I Get Mom-Shamed For My Children's Age Gap, But I Think It's the Best Way to Have Kids
I get weird looks, and even weirder comments, when people notice the nine-year age difference between my two children—my daughter is almost 11 and my son is 1 and a half. Strangers and acquaintances have asked if they are from the same marriage, if there was an accident, and have pointed out, shockingly, that we are "starting over" late in the game. Yes we are, but to us, there's nothing negative about it.
Sure, there are challenges, as with raising any number of children, whether they are close in age or not. We battle with schedule differences, food preferences, separate health issues, and varying childcare needs. There are even developmental divergences. My tween often asks for help with homework just when it's time for the toddler's bath and bedtime. Or there may be a lacrosse tournament and a birthday party across town she needs to be taken to when the little one is home with a fever and desperately needs to nurse and nap in his crib. She loves eating spare ribs, but the younger one can't chew them quite yet. And she enjoys graphic novels, dancing, and tree climbing, while her brother's preferred current activities include chewing on board books, banging on pots, and climbing stairs—so it's not like they're sitting on the floor playing with Legos together half the morning, like some siblings close in age we know.
But to me, none of this is problematic, nor especially difficult to deal with, the way others may imagine. My fifth grader just needs to wait for homework help, figure it out herself, or, if there's something pressing, her little brother will skip his bath. And even if he still can't eat all the same foods we do, there's always plenty that he can enjoy, allowing us to share every meal together when we are all home.
There are, of course, vast differences in cognitive, physical, and even social development between my two kids. This is where the age gap is most apparent, but, in my view, it's actually a major plus. Despite being born nearly a decade apart, my kids do manage to share toys, friends, and even hobbies. They play, read, explore, and build together. When she practices piano, he sits next to her and works on his la-la-las. When she writes or draws, he scribbles beside her. When her friends come over, they are thrilled to play with a miniature child who delights in their presence, imitates anything they do, and whose laughter and enthusiasm are nothing but contagious.
And it's a huge comfort and confidence booster for both of them to have each other. While the little one gets to play with "big kids" who know everything and can do all the things he is still just dreaming of, the older one gets the unconditional adoration of her little brother, whose whole world would revolve around her, as if she were the sun, if he had it his way.

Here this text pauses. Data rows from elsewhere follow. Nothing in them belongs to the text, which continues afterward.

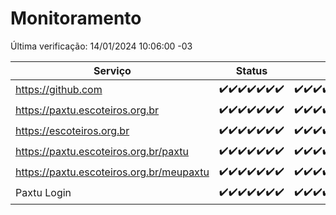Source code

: # Monitoramento

Última verificação: 14/01/2024 10:06:00 -03

|Serviço|Status|Últimas 24h|
|---|---|---|
|https://github.com|<span title="2024-01-07: OK=24">✔️</span><span title="2024-01-08: OK=24">✔️</span><span title="2024-01-09: OK=23">✔️</span><span title="2024-01-10: OK=24">✔️</span><span title="2024-01-11: OK=24">✔️</span><span title="2024-01-12: OK=24">✔️</span><span title="2024-01-13: OK=13">✔️</span>|<span title="13/01/2024 10:06:00 -03 : 200">✔️</span><span title="13/01/2024 11:04:00 -03 : 200">✔️</span><span title="13/01/2024 12:05:00 -03 : 200">✔️</span><span title="13/01/2024 13:06:00 -03 : 200">✔️</span><span title="13/01/2024 14:03:00 -03 : 200">✔️</span><span title="13/01/2024 15:07:00 -03 : 200">✔️</span><span title="13/01/2024 16:02:00 -03 : 200">✔️</span><span title="13/01/2024 17:06:00 -03 : 200">✔️</span><span title="13/01/2024 18:03:00 -03 : 200">✔️</span><span title="13/01/2024 19:04:00 -03 : 200">✔️</span><span title="13/01/2024 20:05:00 -03 : 200">✔️</span><span title="13/01/2024 21:34:00 -03 : 200">✔️</span><span title="13/01/2024 22:55:00 -03 : 200">✔️</span><span title="13/01/2024 23:25:00 -03 : 200">✔️</span><span title="14/01/2024 00:06:00 -03 : 200">✔️</span><span title="14/01/2024 01:07:00 -03 : 200">✔️</span><span title="14/01/2024 02:05:00 -03 : 200">✔️</span><span title="14/01/2024 03:07:00 -03 : 200">✔️</span><span title="14/01/2024 04:04:00 -03 : 200">✔️</span><span title="14/01/2024 05:07:00 -03 : 200">✔️</span><span title="14/01/2024 06:05:00 -03 : 200">✔️</span><span title="14/01/2024 07:06:00 -03 : 200">✔️</span><span title="14/01/2024 08:03:00 -03 : 200">✔️</span><span title="14/01/2024 09:10:00 -03 : 200">✔️</span><span title="14/01/2024 10:06:00 -03 : 200">✔️</span>|
|https://paxtu.escoteiros.org.br|<span title="2024-01-07: OK=24">✔️</span><span title="2024-01-08: OK=24">✔️</span><span title="2024-01-09: OK=23">✔️</span><span title="2024-01-10: OK=24">✔️</span><span title="2024-01-11: OK=24">✔️</span><span title="2024-01-12: OK=24">✔️</span><span title="2024-01-13: OK=13">✔️</span>|<span title="13/01/2024 10:06:00 -03 : 200">✔️</span><span title="13/01/2024 11:04:00 -03 : 200">✔️</span><span title="13/01/2024 12:05:00 -03 : 200">✔️</span><span title="13/01/2024 13:06:00 -03 : 200">✔️</span><span title="13/01/2024 14:03:00 -03 : 200">✔️</span><span title="13/01/2024 15:07:00 -03 : 200">✔️</span><span title="13/01/2024 16:02:00 -03 : 200">✔️</span><span title="13/01/2024 17:06:00 -03 : 200">✔️</span><span title="13/01/2024 18:03:00 -03 : 200">✔️</span><span title="13/01/2024 19:04:00 -03 : 200">✔️</span><span title="13/01/2024 20:05:00 -03 : 200">✔️</span><span title="13/01/2024 21:34:00 -03 : 200">✔️</span><span title="13/01/2024 22:55:00 -03 : 200">✔️</span><span title="13/01/2024 23:25:00 -03 : 200">✔️</span><span title="14/01/2024 00:06:00 -03 : 200">✔️</span><span title="14/01/2024 01:07:00 -03 : 200">✔️</span><span title="14/01/2024 02:05:00 -03 : 200">✔️</span><span title="14/01/2024 03:07:00 -03 : 200">✔️</span><span title="14/01/2024 04:04:00 -03 : 200">✔️</span><span title="14/01/2024 05:07:00 -03 : 200">✔️</span><span title="14/01/2024 06:05:00 -03 : 200">✔️</span><span title="14/01/2024 07:06:00 -03 : 200">✔️</span><span title="14/01/2024 08:03:00 -03 : 200">✔️</span><span title="14/01/2024 09:10:00 -03 : 200">✔️</span><span title="14/01/2024 10:06:00 -03 : 200">✔️</span>|
|https://escoteiros.org.br|<span title="2024-01-07: OK=24">✔️</span><span title="2024-01-08: OK=24">✔️</span><span title="2024-01-09: OK=23">✔️</span><span title="2024-01-10: OK=24">✔️</span><span title="2024-01-11: OK=24">✔️</span><span title="2024-01-12: OK=24">✔️</span><span title="2024-01-13: OK=13">✔️</span>|<span title="13/01/2024 10:06:00 -03 : 200">✔️</span><span title="13/01/2024 11:04:00 -03 : 200">✔️</span><span title="13/01/2024 12:05:00 -03 : 200">✔️</span><span title="13/01/2024 13:06:00 -03 : 200">✔️</span><span title="13/01/2024 14:03:00 -03 : 200">✔️</span><span title="13/01/2024 15:07:00 -03 : 200">✔️</span><span title="13/01/2024 16:02:00 -03 : 200">✔️</span><span title="13/01/2024 17:06:00 -03 : 200">✔️</span><span title="13/01/2024 18:03:00 -03 : 200">✔️</span><span title="13/01/2024 19:04:00 -03 : 200">✔️</span><span title="13/01/2024 20:05:00 -03 : 200">✔️</span><span title="13/01/2024 21:34:00 -03 : 200">✔️</span><span title="13/01/2024 22:55:00 -03 : 200">✔️</span><span title="13/01/2024 23:25:00 -03 : 200">✔️</span><span title="14/01/2024 00:06:00 -03 : 200">✔️</span><span title="14/01/2024 01:07:00 -03 : 200">✔️</span><span title="14/01/2024 02:05:00 -03 : 200">✔️</span><span title="14/01/2024 03:07:00 -03 : 200">✔️</span><span title="14/01/2024 04:04:00 -03 : 200">✔️</span><span title="14/01/2024 05:07:00 -03 : 200">✔️</span><span title="14/01/2024 06:05:00 -03 : 200">✔️</span><span title="14/01/2024 07:06:00 -03 : 200">✔️</span><span title="14/01/2024 08:03:00 -03 : 200">✔️</span><span title="14/01/2024 09:10:00 -03 : 200">✔️</span><span title="14/01/2024 10:06:00 -03 : 200">✔️</span>|
|https://paxtu.escoteiros.org.br/paxtu|<span title="2024-01-07: OK=24">✔️</span><span title="2024-01-08: OK=24">✔️</span><span title="2024-01-09: OK=23">✔️</span><span title="2024-01-10: OK=24">✔️</span><span title="2024-01-11: OK=24">✔️</span><span title="2024-01-12: OK=24">✔️</span><span title="2024-01-13: OK=13">✔️</span>|<span title="13/01/2024 10:06:00 -03 : 200">✔️</span><span title="13/01/2024 11:04:00 -03 : 200">✔️</span><span title="13/01/2024 12:05:00 -03 : 200">✔️</span><span title="13/01/2024 13:06:00 -03 : 200">✔️</span><span title="13/01/2024 14:03:00 -03 : 200">✔️</span><span title="13/01/2024 15:07:00 -03 : 200">✔️</span><span title="13/01/2024 16:02:00 -03 : 200">✔️</span><span title="13/01/2024 17:06:00 -03 : 200">✔️</span><span title="13/01/2024 18:03:00 -03 : 200">✔️</span><span title="13/01/2024 19:04:00 -03 : 200">✔️</span><span title="13/01/2024 20:05:00 -03 : 200">✔️</span><span title="13/01/2024 21:34:00 -03 : 200">✔️</span><span title="13/01/2024 22:55:00 -03 : 200">✔️</span><span title="13/01/2024 23:25:00 -03 : 200">✔️</span><span title="14/01/2024 00:06:00 -03 : 200">✔️</span><span title="14/01/2024 01:07:00 -03 : 200">✔️</span><span title="14/01/2024 02:05:00 -03 : 200">✔️</span><span title="14/01/2024 03:07:00 -03 : 200">✔️</span><span title="14/01/2024 04:04:00 -03 : 200">✔️</span><span title="14/01/2024 05:07:00 -03 : 200">✔️</span><span title="14/01/2024 06:05:00 -03 : 200">✔️</span><span title="14/01/2024 07:06:00 -03 : 200">✔️</span><span title="14/01/2024 08:03:00 -03 : 200">✔️</span><span title="14/01/2024 09:10:00 -03 : 200">✔️</span><span title="14/01/2024 10:06:00 -03 : 200">✔️</span>|
|https://paxtu.escoteiros.org.br/meupaxtu|<span title="2024-01-07: OK=24">✔️</span><span title="2024-01-08: OK=24">✔️</span><span title="2024-01-09: OK=23">✔️</span><span title="2024-01-10: OK=24">✔️</span><span title="2024-01-11: OK=24">✔️</span><span title="2024-01-12: OK=24">✔️</span><span title="2024-01-13: OK=13">✔️</span>|<span title="13/01/2024 10:06:00 -03 : 200">✔️</span><span title="13/01/2024 11:04:00 -03 : 200">✔️</span><span title="13/01/2024 12:05:00 -03 : 200">✔️</span><span title="13/01/2024 13:06:00 -03 : 200">✔️</span><span title="13/01/2024 14:03:00 -03 : 200">✔️</span><span title="13/01/2024 15:07:00 -03 : 200">✔️</span><span title="13/01/2024 16:02:00 -03 : 200">✔️</span><span title="13/01/2024 17:06:00 -03 : 200">✔️</span><span title="13/01/2024 18:03:00 -03 : 200">✔️</span><span title="13/01/2024 19:04:00 -03 : 200">✔️</span><span title="13/01/2024 20:05:00 -03 : 200">✔️</span><span title="13/01/2024 21:34:00 -03 : 200">✔️</span><span title="13/01/2024 22:55:00 -03 : 200">✔️</span><span title="13/01/2024 23:25:00 -03 : 200">✔️</span><span title="14/01/2024 00:06:00 -03 : 200">✔️</span><span title="14/01/2024 01:07:00 -03 : 200">✔️</span><span title="14/01/2024 02:05:00 -03 : 200">✔️</span><span title="14/01/2024 03:07:00 -03 : 200">✔️</span><span title="14/01/2024 04:04:00 -03 : 200">✔️</span><span title="14/01/2024 05:07:00 -03 : 200">✔️</span><span title="14/01/2024 06:05:00 -03 : 200">✔️</span><span title="14/01/2024 07:06:00 -03 : 200">✔️</span><span title="14/01/2024 08:03:00 -03 : 200">✔️</span><span title="14/01/2024 09:10:00 -03 : 200">✔️</span><span title="14/01/2024 10:06:00 -03 : 200">✔️</span>|
|Paxtu Login|<span title="2024-01-07: OK=24">✔️</span><span title="2024-01-08: OK=24">✔️</span><span title="2024-01-09: OK=23">✔️</span><span title="2024-01-10: OK=24">✔️</span><span title="2024-01-11: OK=24">✔️</span><span title="2024-01-12: OK=24">✔️</span><span title="2024-01-13: OK=13">✔️</span>|<span title="13/01/2024 10:06:00 -03 : 200">✔️</span><span title="13/01/2024 11:04:00 -03 : 200">✔️</span><span title="13/01/2024 12:05:00 -03 : 200">✔️</span><span title="13/01/2024 13:06:00 -03 : 200">✔️</span><span title="13/01/2024 14:03:00 -03 : 200">✔️</span><span title="13/01/2024 15:07:00 -03 : 200">✔️</span><span title="13/01/2024 16:02:00 -03 : 200">✔️</span><span title="13/01/2024 17:06:00 -03 : 200">✔️</span><span title="13/01/2024 18:03:00 -03 : 200">✔️</span><span title="13/01/2024 19:04:00 -03 : 200">✔️</span><span title="13/01/2024 20:05:00 -03 : 200">✔️</span><span title="13/01/2024 21:34:00 -03 : 200">✔️</span><span title="13/01/2024 22:55:00 -03 : 200">✔️</span><span title="13/01/2024 23:25:00 -03 : 200">✔️</span><span title="14/01/2024 00:06:00 -03 : 200">✔️</span><span title="14/01/2024 01:07:00 -03 : 200">✔️</span><span title="14/01/2024 02:05:00 -03 : 200">✔️</span><span title="14/01/2024 03:07:00 -03 : 200">✔️</span><span title="14/01/2024 04:04:00 -03 : 200">✔️</span><span title="14/01/2024 05:07:00 -03 : 200">✔️</span><span title="14/01/2024 06:05:00 -03 : 200">✔️</span><span title="14/01/2024 07:06:00 -03 : 200">✔️</span><span title="14/01/2024 08:03:00 -03 : 200">✔️</span><span title="14/01/2024 09:10:00 -03 : 200">✔️</span><span title="14/01/2024 10:06:00 -03 : 200">✔️</span>|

Just this morning, as we were berry and bean picking at a large farm and my daughter and her cousins were ready to check out another area, I wanted to follow with the younger one. "Come," I said to him, a few times, but he ignored me—as usual—happily continuing to pop berry after berry in his little cheeks as fast as he could grab them off the bushes. "Can you please call your brother?" I asked my daughter, as she was running off. Without even turning around, looking at him or slowing down, she yelled behind her, "Nic, come!" And he dropped his fruit—all of it!—and ran off toward her without even looking to see if I was close by.
Despite the little one's current lack of coordination, and abilities, when his big sis is angry, moody, or sad, he scampers on her lap and hugs her till she smiles. When she's whining with boredom, he brings her books and soggy Cheerios, and with these offerings, he brings her his heart, and a love and joy no number of years effaces. There's a closeness between siblings no parent-child bond can replicate or replace, no matter the age gap—at least in my own experience both as a sister and a mother. And whatever others may think, or say, I wouldn't change our family for the world.